* WHAT TO WORK ON
Report all lines from the entries below in which "발표자료" appears.

(Beginning of RECORDED INFORMATION)

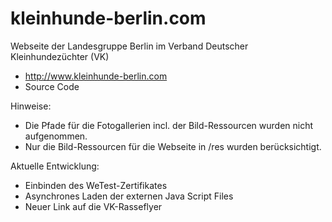 # kleinhunde-berlin.com 
Webseite der Landesgruppe Berlin im Verband Deutscher Kleinhundezüchter (VK)
- http://www.kleinhunde-berlin.com
- Source Code

Hinweise:
- Die Pfade für die Fotogallerien incl. der Bild-Ressourcen wurden nicht aufgenommen.
- Nur die Bild-Ressourcen für die Webseite in /res wurden berücksichtigt.

Aktuelle Entwicklung:
- Einbinden des WeTest-Zertifikates
- Asynchrones Laden der externen Java Script Files
- Neuer Link auf die VK-Rasseflyer
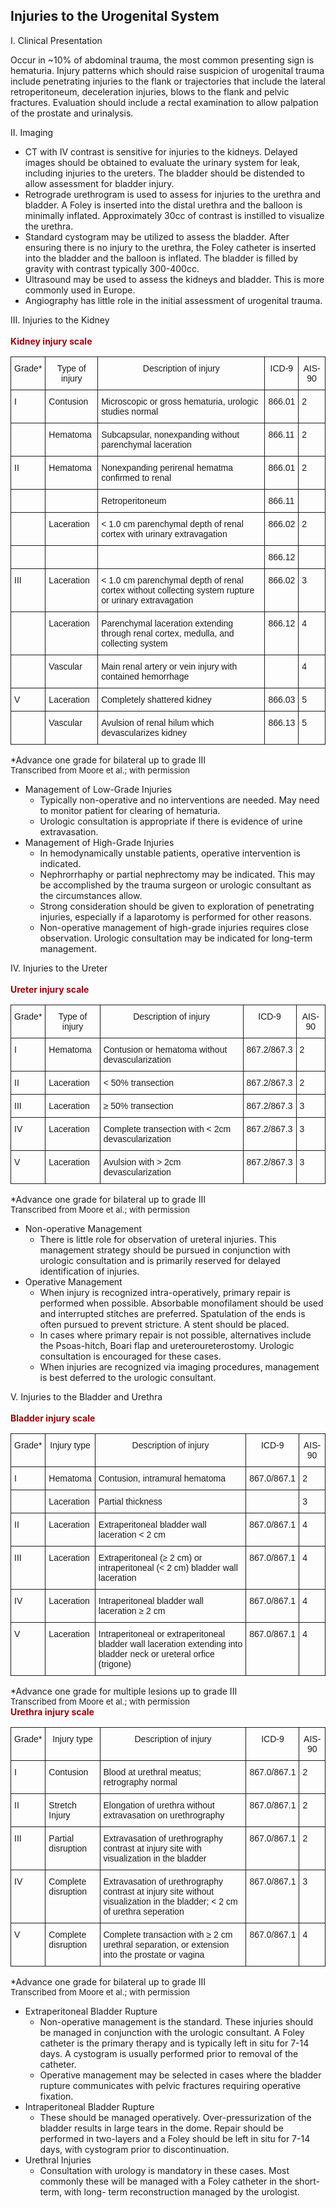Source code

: ## Injuries to the Urogenital System

I.  Clinical Presentation

Occur in ~10% of abdominal trauma, the most common presenting sign is hematuria.  Injury patterns which should raise suspicion of urogenital trauma include penetrating injuries to the flank or trajectories that include the lateral retroperitoneum, deceleration injuries, blows to the flank and pelvic fractures.  Evaluation should include a rectal examination to allow palpation of the prostate and urinalysis.

II.  Imaging

- CT with IV contrast is sensitive for injuries to the kidneys.  Delayed images should be obtained to evaluate the urinary system for leak, including injuries to the ureters. The bladder should be distended to allow assessment for bladder injury.
- Retrograde urethrogram is used to assess for injuries to the urethra and bladder.  A Foley is inserted into the distal urethra and the balloon is minimally inflated. Approximately 30cc of contrast is instilled to visualize the urethra.
- Standard cystogram may be utilized to assess the bladder.  After ensuring there is no injury to the urethra, the Foley catheter is inserted into the bladder and the balloon is inflated.  The bladder is filled by gravity with contrast typically 300-400cc.
- Ultrasound may be used to assess the kidneys and bladder.  This is more commonly used in Europe.
- Angiography has little role in the initial assessment of urogenital trauma.

III.  Injuries to the Kidney
<br>
<br>
<font color="#9a050c">**Kidney injury scale**</font>

<style type="text/css">
.tg  {border-collapse:collapse;border-spacing:0;}
.tg td{font-family:Arial, sans-serif;font-size:14px;padding:10px 5px;border-style:solid;border-width:1px;overflow:hidden;word-break:normal;}
.tg th{font-family:Arial, sans-serif;font-size:14px;font-weight:normal;padding:10px 5px;border-style:solid;border-width:1px;overflow:hidden;word-break:normal;}
.tg .tg-yw4l{vertical-align:top}
</style>
<table class="tg">
  <tr>
    <th class="tg-yw4l">Grade*</th>
    <th class="tg-yw4l">Type of injury</th>
    <th class="tg-yw4l">Description of injury</th>
    <th class="tg-yw4l">ICD-9</th>
    <th class="tg-yw4l">AIS-90</th>
  </tr>
  <tr>
    <td class="tg-yw4l">I</td>
    <td class="tg-yw4l">Contusion</td>
    <td class="tg-yw4l">Microscopic or gross hematuria, urologic studies normal</td>
    <td class="tg-yw4l">866.01</td>
    <td class="tg-yw4l">2</td>
  </tr>
  <tr>
    <td class="tg-yw4l"></td>
    <td class="tg-yw4l">Hematoma</td>
    <td class="tg-yw4l">Subcapsular, nonexpanding without parenchymal laceration</td>
    <td class="tg-yw4l">866.11</td>
    <td class="tg-yw4l">2</td>
  </tr>
  <tr>
    <td class="tg-yw4l">II</td>
    <td class="tg-yw4l">Hematoma</td>
    <td class="tg-yw4l">Nonexpanding perirenal hematma confirmed to renal</td>
    <td class="tg-yw4l">866.01</td>
    <td class="tg-yw4l">2</td>
  </tr>
  <tr>
    <td class="tg-yw4l"></td>
    <td class="tg-yw4l"></td>
    <td class="tg-yw4l">Retroperitoneum</td>
    <td class="tg-yw4l">866.11</td>
    <td class="tg-yw4l"></td>
  </tr>
  <tr>
    <td class="tg-yw4l"></td>
    <td class="tg-yw4l">Laceration</td>
    <td class="tg-yw4l">&lt; 1.0 cm parenchymal depth of renal cortex with urinary extravagation</td>
    <td class="tg-yw4l">866.02</td>
    <td class="tg-yw4l">2</td>
  </tr>
  <tr>
    <td class="tg-yw4l"></td>
    <td class="tg-yw4l"></td>
    <td class="tg-yw4l"></td>
    <td class="tg-yw4l">866.12</td>
    <td class="tg-yw4l"></td>
  </tr>
  <tr>
    <td class="tg-yw4l">III</td>
    <td class="tg-yw4l">Laceration</td>
    <td class="tg-yw4l">&lt; 1.0 cm parenchymal depth of renal cortex without collecting system rupture or urinary extravagation</td>
    <td class="tg-yw4l">866.02</td>
    <td class="tg-yw4l">3</td>
  </tr>
  <tr>
    <td class="tg-yw4l"></td>
    <td class="tg-yw4l">Laceration</td>
    <td class="tg-yw4l">Parenchymal laceration extending through renal cortex, medulla, and collecting system </td>
    <td class="tg-yw4l">866.12</td>
    <td class="tg-yw4l">4</td>
  </tr>
  <tr>
    <td class="tg-yw4l"></td>
    <td class="tg-yw4l">Vascular </td>
    <td class="tg-yw4l">Main renal artery or vein injury with contained hemorrhage</td>
    <td class="tg-yw4l"></td>
    <td class="tg-yw4l">4</td>
  </tr>
  <tr>
    <td class="tg-yw4l">V</td>
    <td class="tg-yw4l">Laceration</td>
    <td class="tg-yw4l">Completely shattered kidney</td>
    <td class="tg-yw4l">866.03</td>
    <td class="tg-yw4l">5</td>
  </tr>
  <tr>
    <td class="tg-yw4l"></td>
    <td class="tg-yw4l">Vascular</td>
    <td class="tg-yw4l">Avulsion of renal hilum which devascularizes kidney </td>
    <td class="tg-yw4l">866.13</td>
    <td class="tg-yw4l">5</td>
  </tr>
</table>
*Advance one grade for bilateral up to grade III
<br>
<font size=2>Transcribed from Moore et al.; with permission</font>



- Management of Low-Grade Injuries
     - Typically non-operative and no interventions are needed.  May need to monitor patient for clearing of hematuria.
     - Urologic consultation is appropriate if there is evidence of urine extravasation. 
- Management of High-Grade Injuries
     - In hemodynamically unstable patients, operative intervention is indicated.
     - Nephrorrhaphy or partial nephrectomy may be indicated.  This may be accomplished by the trauma surgeon or urologic consultant as the circumstances allow.
     - Strong consideration should be given to exploration of penetrating injuries, especially if a laparotomy is performed for other reasons.
	 - Non-operative management of high-grade injuries requires close observation. Urologic consultation may be indicated for long-term management.

IV.  Injuries to the Ureter
<br>
<br>
<font color="#9a050c">**Ureter injury scale**</font>

<style type="text/css">
.tg  {border-collapse:collapse;border-spacing:0;}
.tg td{font-family:Arial, sans-serif;font-size:14px;padding:10px 5px;border-style:solid;border-width:1px;overflow:hidden;word-break:normal;}
.tg th{font-family:Arial, sans-serif;font-size:14px;font-weight:normal;padding:10px 5px;border-style:solid;border-width:1px;overflow:hidden;word-break:normal;}
.tg .tg-yw4l{vertical-align:top}
</style>
<table class="tg">
  <tr>
    <th class="tg-yw4l">Grade*</th>
    <th class="tg-yw4l">Type of injury</th>
    <th class="tg-yw4l">Description of injury</th>
    <th class="tg-yw4l">ICD-9</th>
    <th class="tg-yw4l">AIS-90</th>
  </tr>
  <tr>
    <td class="tg-yw4l">I</td>
    <td class="tg-yw4l">Hematoma</td>
    <td class="tg-yw4l">Contusion or hematoma without devascularization</td>
    <td class="tg-yw4l">867.2/867.3</td>
    <td class="tg-yw4l">2</td>
  </tr>
  <tr>
    <td class="tg-yw4l">II</td>
    <td class="tg-yw4l">Laceration</td>
    <td class="tg-yw4l">&lt; 50% transection</td>
    <td class="tg-yw4l">867.2/867.3</td>
    <td class="tg-yw4l">2</td>
  </tr>
  <tr>
    <td class="tg-yw4l">III</td>
    <td class="tg-yw4l">Laceration</td>
    <td class="tg-yw4l">≥ 50% transection</td>
    <td class="tg-yw4l">867.2/867.3</td>
    <td class="tg-yw4l">3</td>
  </tr>
  <tr>
    <td class="tg-yw4l">IV</td>
    <td class="tg-yw4l">Laceration</td>
    <td class="tg-yw4l">Complete transection with &lt; 2cm devascularization</td>
    <td class="tg-yw4l">867.2/867.3</td>
    <td class="tg-yw4l">3</td>
  </tr>
  <tr>
    <td class="tg-yw4l">V</td>
    <td class="tg-yw4l">Laceration</td>
    <td class="tg-yw4l">Avulsion with &gt; 2cm devascularization</td>
    <td class="tg-yw4l">867.2/867.3</td>
    <td class="tg-yw4l">3</td>
  </tr>
</table>
*Advance one grade for bilateral up to grade III
<br>
<font size=2>Transcribed from Moore et al.; with permission</font>


- Non-operative Management
    - There is little role for observation of ureteral injuries.  This management strategy should  be pursued in conjunction with urologic consultation and is primarily reserved for delayed  identification of injuries.
- Operative Management
    - When injury is recognized intra-operatively, primary repair is performed when possible. Absorbable monofilament should be used and interrupted stitches are preferred. Spatulation of the ends is often pursued to prevent stricture.  A stent should be placed.
    - In cases where primary repair is not possible, alternatives include the Psoas-hitch, Boari flap and ureteroureterostomy.  Urologic consultation is encouraged for these cases.
    - When injuries are recognized via imaging procedures, management is best deferred to the urologic consultant.

V.  Injuries to the Bladder and Urethra
<br>
<br>
<font color="#9a050c">**Bladder injury scale**</font>
<style type="text/css">
.tg  {border-collapse:collapse;border-spacing:0;}
.tg td{font-family:Arial, sans-serif;font-size:14px;padding:10px 5px;border-style:solid;border-width:1px;overflow:hidden;word-break:normal;}
.tg th{font-family:Arial, sans-serif;font-size:14px;font-weight:normal;padding:10px 5px;border-style:solid;border-width:1px;overflow:hidden;word-break:normal;}
.tg .tg-yw4l{vertical-align:top}
</style>
<table class="tg">
  <tr>
    <th class="tg-yw4l">Grade*</th>
    <th class="tg-yw4l">Injury type</th>
    <th class="tg-yw4l">Description of injury</th>
    <th class="tg-yw4l">ICD-9</th>
    <th class="tg-yw4l">AIS-90</th>
  </tr>
  <tr>
    <td class="tg-yw4l">I</td>
    <td class="tg-yw4l">Hematoma</td>
    <td class="tg-yw4l">Contusion, intramural hematoma</td>
    <td class="tg-yw4l">867.0/867.1</td>
    <td class="tg-yw4l">2</td>
  </tr>
  <tr>
    <td class="tg-yw4l"></td>
    <td class="tg-yw4l">Laceration</td>
    <td class="tg-yw4l">Partial thickness</td>
    <td class="tg-yw4l"></td>
    <td class="tg-yw4l">3</td>
  </tr>
  <tr>
    <td class="tg-yw4l">II</td>
    <td class="tg-yw4l">Laceration</td>
    <td class="tg-yw4l">Extraperitoneal bladder wall laceration &lt; 2 cm</td>
    <td class="tg-yw4l">867.0/867.1</td>
    <td class="tg-yw4l">4</td>
  </tr>
  <tr>
    <td class="tg-yw4l">III</td>
    <td class="tg-yw4l">Laceration</td>
    <td class="tg-yw4l">Extraperitoneal (≥ 2 cm) or intraperitoneal (&lt; 2 cm) bladder wall laceration</td>
    <td class="tg-yw4l">867.0/867.1</td>
    <td class="tg-yw4l">4</td>
  </tr>
  <tr>
    <td class="tg-yw4l">IV</td>
    <td class="tg-yw4l">Laceration</td>
    <td class="tg-yw4l">Intraperitoneal bladder wall laceration ≥ 2 cm</td>
    <td class="tg-yw4l">867.0/867.1</td>
    <td class="tg-yw4l">4</td>
  </tr>
  <tr>
    <td class="tg-yw4l">V</td>
    <td class="tg-yw4l">Laceration</td>
    <td class="tg-yw4l">Intraperitoneal or extraperitoneal bladder wall laceration extending into bladder neck or ureteral orfice (trigone)</td>
    <td class="tg-yw4l">867.0/867.1</td>
    <td class="tg-yw4l">4</td>
  </tr>
</table>
*Advance one grade for multiple lesions up to grade III
<br>
<font size=2>Transcribed from Moore et al.; with permission</font>

<br>
<font color="#9a050c"><b>Urethra injury scale</b></font>
<style type="text/css">
.tg  {border-collapse:collapse;border-spacing:0;}
.tg td{font-family:Arial, sans-serif;font-size:14px;padding:10px 5px;border-style:solid;border-width:1px;overflow:hidden;word-break:normal;}
.tg th{font-family:Arial, sans-serif;font-size:14px;font-weight:normal;padding:10px 5px;border-style:solid;border-width:1px;overflow:hidden;word-break:normal;}
.tg .tg-yw4l{vertical-align:top}
</style>
<table class="tg">
  <tr>
    <th class="tg-yw4l">Grade*</th>
    <th class="tg-yw4l">Injury type</th>
    <th class="tg-yw4l">Description of injury</th>
    <th class="tg-yw4l">ICD-9</th>
    <th class="tg-yw4l">AIS-90</th>
  </tr>
  <tr>
    <td class="tg-yw4l">I</td>
    <td class="tg-yw4l">Contusion</td>
    <td class="tg-yw4l">Blood at urethral meatus; retrography normal</td>
    <td class="tg-yw4l">867.0/867.1</td>
    <td class="tg-yw4l">2</td>
  </tr>
  <tr>
    <td class="tg-yw4l">II</td>
    <td class="tg-yw4l">Stretch Injury</td>
    <td class="tg-yw4l">Elongation of urethra without extravasation on urethrography</td>
    <td class="tg-yw4l">867.0/867.1</td>
    <td class="tg-yw4l">2</td>
  </tr>
  <tr>
    <td class="tg-yw4l">III</td>
    <td class="tg-yw4l">Partial disruption</td>
    <td class="tg-yw4l">Extravasation of urethrography contrast at injury site with visualization in the bladder</td>
    <td class="tg-yw4l">867.0/867.1</td>
    <td class="tg-yw4l">2</td>
  </tr>
  <tr>
    <td class="tg-yw4l">IV</td>
    <td class="tg-yw4l">Complete disruption</td>
    <td class="tg-yw4l">Extravasation of urethrography contrast at injury site without visualization in the bladder; &lt; 2 cm of urethra seperation </td>
    <td class="tg-yw4l">867.0/867.1</td>
    <td class="tg-yw4l">3</td>
  </tr>
  <tr>
    <td class="tg-yw4l">V</td>
    <td class="tg-yw4l">Complete disruption</td>
    <td class="tg-yw4l">Complete transaction with ≥ 2 cm urethral separation, or extension into the prostate or vagina</td>
    <td class="tg-yw4l">867.0/867.1</td>
    <td class="tg-yw4l">4</td>
  </tr>
</table>

*Advance one grade for bilateral up to grade III
<br>
<font size=2>Transcribed from Moore et al.; with permission</font>


- Extraperitoneal Bladder Rupture
    - Non-operative management is the standard.  These injuries should be managed in conjunction with the urologic consultant.  A Foley catheter is the primary therapy and is typically left in situ for 7-14 days.  A cystogram is usually performed prior to removal of the catheter. 
	- Operative management may be selected in cases where the bladder rupture communicates with pelvic fractures requiring operative fixation.
- Intraperitoneal Bladder Rupture
	- These should be managed operatively.  Over-pressurization of the bladder results in large tears in the dome.  Repair should be performed in two-layers and a Foley should be left in situ for 7-14 days, with cystogram prior to discontinuation.
- Urethral Injuries
	- Consultation with urology is mandatory in these cases.  Most commonly  these will be managed with a Foley catheter in the short-term, with long- term reconstruction managed by the urologist.
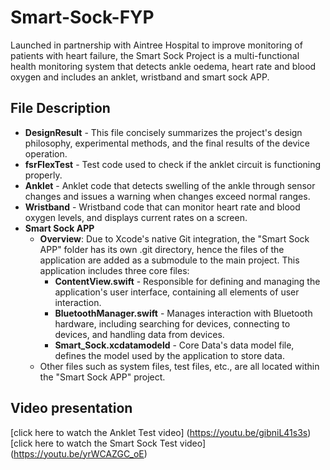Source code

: # Smart-Sock-FYP
Launched in partnership with Aintree Hospital to improve monitoring of patients with heart failure, the Smart Sock Project is a multi-functional health monitoring system that detects ankle oedema, heart rate and blood oxygen and includes an anklet, wristband and smart sock APP.

## File Description

- **DesignResult** - This file concisely summarizes the project's design philosophy, experimental methods, and the final results of the device operation.
- **fsrFlexTest** - Test code used to check if the anklet circuit is functioning properly.
- **Anklet** - Anklet code that detects swelling of the ankle through sensor changes and issues a warning when changes exceed normal ranges.
- **Wristband** - Wristband code that can monitor heart rate and blood oxygen levels, and displays current rates on a screen.
- **Smart Sock APP**
  - **Overview**: Due to Xcode's native Git integration, the "Smart Sock APP" folder has its own .git directory, hence the files of the application are added as a submodule to the main project. This application includes three core files:
    - **ContentView.swift** - Responsible for defining and managing the application's user interface, containing all elements of user interaction.
    - **BluetoothManager.swift** - Manages interaction with Bluetooth hardware, including searching for devices, connecting to devices, and handling data from devices.
    - **Smart_Sock.xcdatamodeld** - Core Data's data model file, defines the model used by the application to store data.
  - Other files such as system files, test files, etc., are all located within the "Smart Sock APP" project.

## Video presentation

[click here to watch the Anklet Test video] (https://youtu.be/gibniL41s3s)
[click here to watch the Smart Sock Test video] (https://youtu.be/yrWCAZGC_oE)
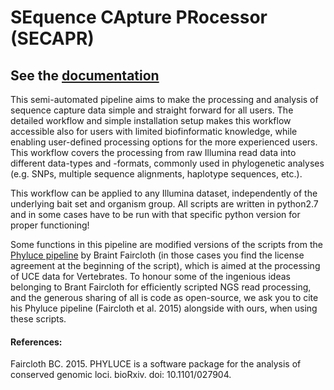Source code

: # SEquence CApture PRocessor (SECAPR)

## See the [documentation](./documentation.ipynb)
This semi-automated pipeline aims to make the processing and analysis of sequence capture data simple and straight forward for all users. The detailed workflow and simple installation setup makes this workflow accessible also for users with limited biofinformatic knowledge, while enabling user-defined processing options for the more experienced users. This workflow covers the processing from raw Illumina read data into different data-types and -formats, commonly used in phylogenetic analyses (e.g. SNPs, multiple sequence alignments, haplotype sequences, etc.).

This workflow can be applied to any Illumina dataset, independently of the underlying bait set and organism group. All scripts are written in python2.7 and in some cases have to be run with that specific python version for proper functioning!

Some functions in this pipeline are modified versions of the scripts from the [Phyluce pipeline](https://github.com/faircloth-lab/phyluce) by Braint Faircloth (in those cases you find the license agreement at the beginning of the script), which is aimed at the processing of UCE data for Vertebrates. To honour some of the ingenious ideas belonging to Brant Faircloth for efficiently scripted NGS read processing, and the generous sharing of all is code as open-source, we ask you to cite his Phyluce pipeline (Faircloth et al. 2015) alongside with ours, when using these scripts.  

#### References:
Faircloth BC. 2015. PHYLUCE is a software package for the analysis of conserved genomic loci. bioRxiv. doi: 10.1101/027904.
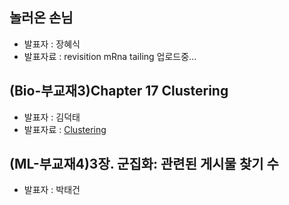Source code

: 
## 놀러온 손님
- 발표자 : 장혜식
- 발표자료 : revisition mRna tailing 업로드중...

## (Bio-부교재3)Chapter 17 Clustering
- 발표자 : 김덕태
- 발표자료 : [Clustering](http://nbviewer.ipython.org/github/biopy/biopy.github.io/blob/master/notebook/Part3/Week8/clutering.ipynb)

## (ML-부교재4)3장. 군집화: 관련된 게시물 찾기 수
- 발표자 : 박태건
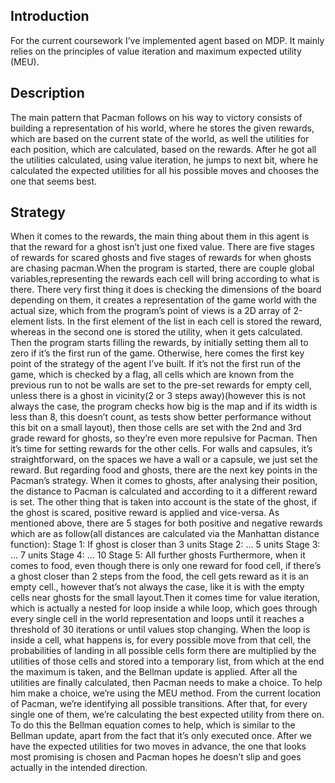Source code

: ## Introduction
For the current coursework I’ve implemented agent based on MDP. It mainly relies on the principles of value iteration and maximum expected utility (MEU).
## Description
The main pattern that Pacman follows on his way to victory consists of building a representation of his world, where he stores the given rewards, which are based on the current state of the world, as well the utilities for each position, which are calculated, based on the rewards. After he got all the utilities calculated, using value iteration, he jumps to next bit, where he calculated the expected utilities for all his possible moves and chooses the one that seems best.
## Strategy
When it comes to the rewards, the main thing about them in this agent is that the reward for a ghost isn’t just one fixed value. There are five stages of rewards for scared ghosts and five stages of rewards for when ghosts are chasing pacman.When the program is started, there are couple global variables,representing the rewards each cell will bring according to what is there. There very first thing it does is checking the dimensions of the board depending on them, it creates a representation of the game world with the actual size, which from the program’s point of views is a 2D array of 2-element lists. In the first element of the list in each cell is stored the reward, whereas in the second one is stored the utility, when it gets calculated. Then the program starts filling the rewards, by initially setting them all to zero if it’s the first run of the game. Otherwise, here comes the first key point of the strategy of the agent I’ve built. If it’s not the first run of the game, which is checked by a flag, all cells which are known from the previous run to not be walls are set to the pre-set rewards for empty cell, unless there is a ghost in vicinity(2 or 3 steps away)(however this is not always the case, the program checks how big is the map and if its width is less than 8, this doesn’t count, as tests show better performance without this bit on a small layout), then those cells are set with the 2nd and 3rd grade reward for ghosts, so they’re even more repulsive for Pacman.
Then it’s time for setting rewards for the other cells. For walls and capsules, it’s straightforward, on the spaces we have a wall or a capsule, we just set the reward. But regarding food and ghosts, there are the next key points in the Pacman’s strategy. When it comes to ghosts, after analysing their position, the distance to Pacman is calculated and according to it a different reward is set. The other thing that is taken into account is the state of the ghost, if the ghost is scared, positive reward is applied and vice-versa. As mentioned above, there are 5 stages for both positive and negative rewards which are as follow(all distances are calculated via the Manhattan distance function):
Stage 1: If ghost is closer than 3 units
Stage 2: … 5 units
Stage 3: … 7 units
Stage 4: … 10 
Stage 5: All further ghosts
Furthermore, when it comes to food, even though there is only one reward for food cell, if there’s a ghost closer than 2 steps from the food, the cell gets reward as it is an empty cell., however that’s not always the case, like it is with the empty cells near ghosts for the small layout.Then it comes time for value iteration, which is actually a nested for loop inside a while loop, which goes through every single cell in the world representation and loops until it reaches a threshold of 30 iterations or until values stop changing. When the loop is inside a cell, what happens is, for every possible move from that cell, the probabilities of landing in all possible cells form there are multiplied by the utilities of those cells and stored into a temporary list, from which at the end the maximum is taken, and the Bellman update is applied. After all the utilities are finally calculated, then Pacman needs to make a choice. To help him 
make a choice, we’re using the MEU method. From the current location of Pacman, we’re identifying all possible transitions. After that, for every single one of them, we’re calculating the best expected utility from there on. To do this the Bellman equation comes to help, which is similar to the Bellman update, apart from the fact that it’s only executed once.
After we have the expected utilities for two moves in advance, the one that looks most promising is chosen and Pacman hopes he doesn’t slip and goes actually in the intended direction.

(End of RECORDED INFORMATION)

* RESPONSE TO THIS TASK
- 발표자료 : revisition mRna tailing 업로드중...
- 발표자료 : [Clustering](http://nbviewer.ipython.org/github/biopy/biopy.github.io/blob/master/notebook/Part3/Week8/clutering.ipynb)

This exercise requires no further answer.